You can find the paper here: https://arxiv.org/abs/1505.04597.

0. Introduction

The goal of this work is to learn to localize precisely specific patterns. This need comes from the biomedical field where it is difficult to collect a large amount of (annotated) data. There are various reasons for that and we can mention privacy or the need for an expert to annotate the data. The annotation process cannot be scaled.

The proposed architecture consists of a contracting path or "encoder" that captures the "context". This encoder is followed by an expanding path or "decoder" and enables the precise localization of patterns.

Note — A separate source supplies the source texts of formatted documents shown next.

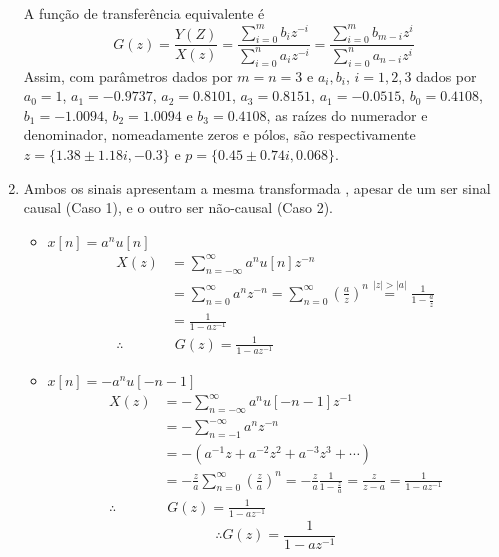 \documentclass{article}
\begin{document}
\begin{enumerate}
A função de transferência equivalente é
\begin{equation}
G(z) = \frac{Y(Z)}{X(z)} = \frac{\sum_{i=0}^{m} b_{i} z^{-i}}{\sum_{i=0}^{n} a_{i} z^{-i}} = \frac{\sum_{i=0}^{m} b_{m-i} z^{i}}{\sum_{i=0}^{n} a_{n-i} z^{i}}
\end{equation}
Assim, com parâmetros dados por $m = n = 3$ e $a_i, b_i$, $i = 1, 2, 3$ dados por $a_0 = 1$, $a_1 = -0.9737$, $a_2 = 0.8101$, $a_3 = 0.8151$, $a_1 = -0.0515$, $b_0 = 0.4108$, $b_1 = -1.0094$, $b_2 = 1.0094$ e $b_3 = 0.4108$, as raízes do numerador e denominador, nomeadamente zeros e pólos, são respectivamente $z = \{1.38 \pm 1.18 i, -0.3\}$ e $p = \{0.45 \pm 0.74i, 0.068\}$.

\item %
Ambos os sinais apresentam a mesma transformada , apesar de um ser sinal causal (Caso 1), e o outro ser não-causal (Caso 2).

\begin{itemize}
\item $x[n] = a^n u[n]$
\begin{equation}
\begin{split}
X(z) &= \sum_{n = -\infty}^{\infty} a^n u[n] z^{-n} \\
& = \sum_{n 
= 0}^{\infty} a^n z^{-n} = \sum_{n = 0}^{\infty} (\frac{a}{z})^n \stackrel{|z| > |a|}{=} \frac{1}{1 - \frac{a}{z}} \\
&= \frac{1}{1 - a z^{-1}} \\
\therefore & \,\, G(z) = \frac{1}{1 - a z^{-1}}
\end{split}
\end{equation}
\item $x[n] = -a^n u[-n-1]$
\begin{equation}
\begin{split}
X(z) &= - \sum_{n = - \infty}^{\infty} a^n u[-n - 1] z^{-1} \\
&= - \sum_{n = -1}^{-\infty} a^n z^{-n} \\
&= -\left(a^{-1}z + a^{-2} z^2 + a^{-3} z^3 + \cdots\right) \\
&= -\frac{z}{a} \sum_{n = 0}^{\infty} (\frac{z}{a})^n = - \frac{z}{a} \frac{1}{1 - \frac{z}{a}} = \frac{z}{z-a} = \frac{1}{1 - a z^{-1}} \\
\therefore & \,\, G(z) = \frac{1}{1 - a z^{-1}}
\end{split}
\end{equation}
\begin{equation}
\therefore G(z) = \frac{1}{1 - a z^{-1}}
\end{equation}
\end{itemize}
\end{enumerate}
\end{document}
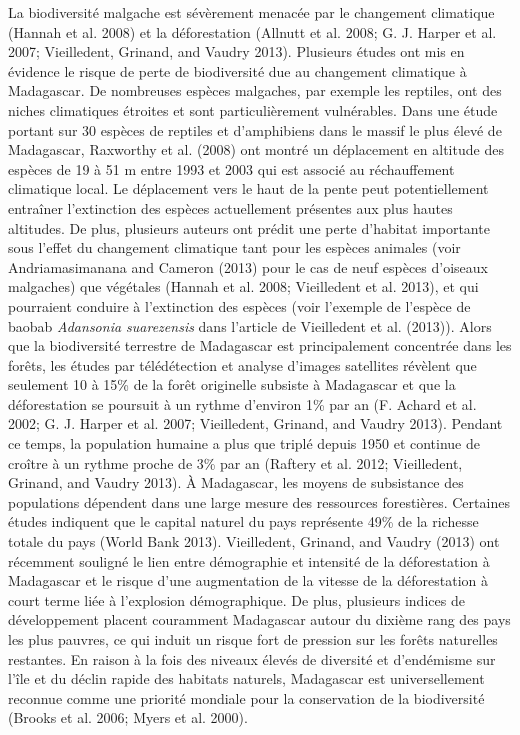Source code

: \documentclass[12pt,]{article}
\begin{document}
La biodiversité malgache est sévèrement menacée par le changement
climatique (Hannah et al. 2008) et la déforestation (Allnutt et al.
2008; G. J. Harper et al. 2007; Vieilledent, Grinand, and Vaudry 2013).
Plusieurs études ont mis en évidence le risque de perte de biodiversité
due au changement climatique à Madagascar. De nombreuses espèces
malgaches, par exemple les reptiles, ont des niches climatiques étroites
et sont particulièrement vulnérables. Dans une étude portant sur 30
espèces de reptiles et d'amphibiens dans le massif le plus élevé de
Madagascar, Raxworthy et al. (2008) ont montré un déplacement en
altitude des espèces de 19 à 51 m entre 1993 et 2003 qui est associé au
réchauffement climatique local. Le déplacement vers le haut de la pente
peut potentiellement entraîner l'extinction des espèces actuellement
présentes aux plus hautes altitudes. De plus, plusieurs auteurs ont
prédit une perte d'habitat importante sous l'effet du changement
climatique tant pour les espèces animales (voir Andriamasimanana and
Cameron (2013) pour le cas de neuf espèces d'oiseaux malgaches) que
végétales (Hannah et al. 2008; Vieilledent et al. 2013), et qui
pourraient conduire à l'extinction des espèces (voir l'exemple de
l'espèce de baobab \emph{Adansonia suarezensis} dans l'article de
Vieilledent et al. (2013)). Alors que la biodiversité terrestre de
Madagascar est principalement concentrée dans les forêts, les études par
télédétection et analyse d'images satellites révèlent que seulement 10 à
15\% de la forêt originelle subsiste à Madagascar et que la
déforestation se poursuit à un rythme d'environ 1\% par an (F. Achard et
al. 2002; G. J. Harper et al. 2007; Vieilledent, Grinand, and Vaudry
2013). Pendant ce temps, la population humaine a plus que triplé depuis
1950 et continue de croître à un rythme proche de 3\% par an (Raftery et
al. 2012; Vieilledent, Grinand, and Vaudry 2013). À Madagascar, les
moyens de subsistance des populations dépendent dans une large mesure
des ressources forestières. Certaines études indiquent que le capital
naturel du pays représente 49\% de la richesse totale du pays (World
Bank 2013). Vieilledent, Grinand, and Vaudry (2013) ont récemment
souligné le lien entre démographie et intensité de la déforestation à
Madagascar et le risque d'une augmentation de la vitesse de la
déforestation à court terme liée à l'explosion démographique. De plus,
plusieurs indices de développement placent couramment Madagascar autour
du dixième rang des pays les plus pauvres, ce qui induit un risque fort
de pression sur les forêts naturelles restantes. En raison à la fois des
niveaux élevés de diversité et d'endémisme sur l'île et du déclin rapide
des habitats naturels, Madagascar est universellement reconnue comme une
priorité mondiale pour la conservation de la biodiversité (Brooks et al.
2006; Myers et al. 2000).
\end{document}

On the task itself, biomedical image processing has also specific constraints. Unlike a simple classification by conventional Convolutional Neural Networks (CNN), pixel-wise classification is often required. This type of task is called Segmentation (it includes Instance, Semantic and Panoptic Segmentation). Also as we mentioned earlier, the number of data is very limited.

Ciresan et al. [1] proposed a sliding-window architecture that can localize and is less data-eager. But this network is slow and there is a lot of redundancy in the computations. Also due to the architecture itself, a trade-off has to be set between localization accuracy and the use of context. Seyedhosseini et al. [2] and Hariharan et al. [3] introduce a multilayer architecture that could perform good localization and the use of the context at the same time. This work is built upon a Fully Convolutional Architecture (FCN) proposed by Long et al. [4].

2. U-Net Architecture

The main idea introduced by Long et al. [4] is to increase the output resolution of the architecture by using upsampling operators instead of pooling. To localize, high-resolution features from the encoder are combined with the upsampled output. It allows the models to assemble a more precise mask.

One important contribution of this work is the addition of a large number of feature channels in the upsampling operations. This allows the network to propagate more contextual information to higher resolution layers. This implies that the decoder is roughly symmetric to the encoder since the "contextual embeddings" are propagated from one path to the other. This yields to the u-shaped architecture given in figure 1.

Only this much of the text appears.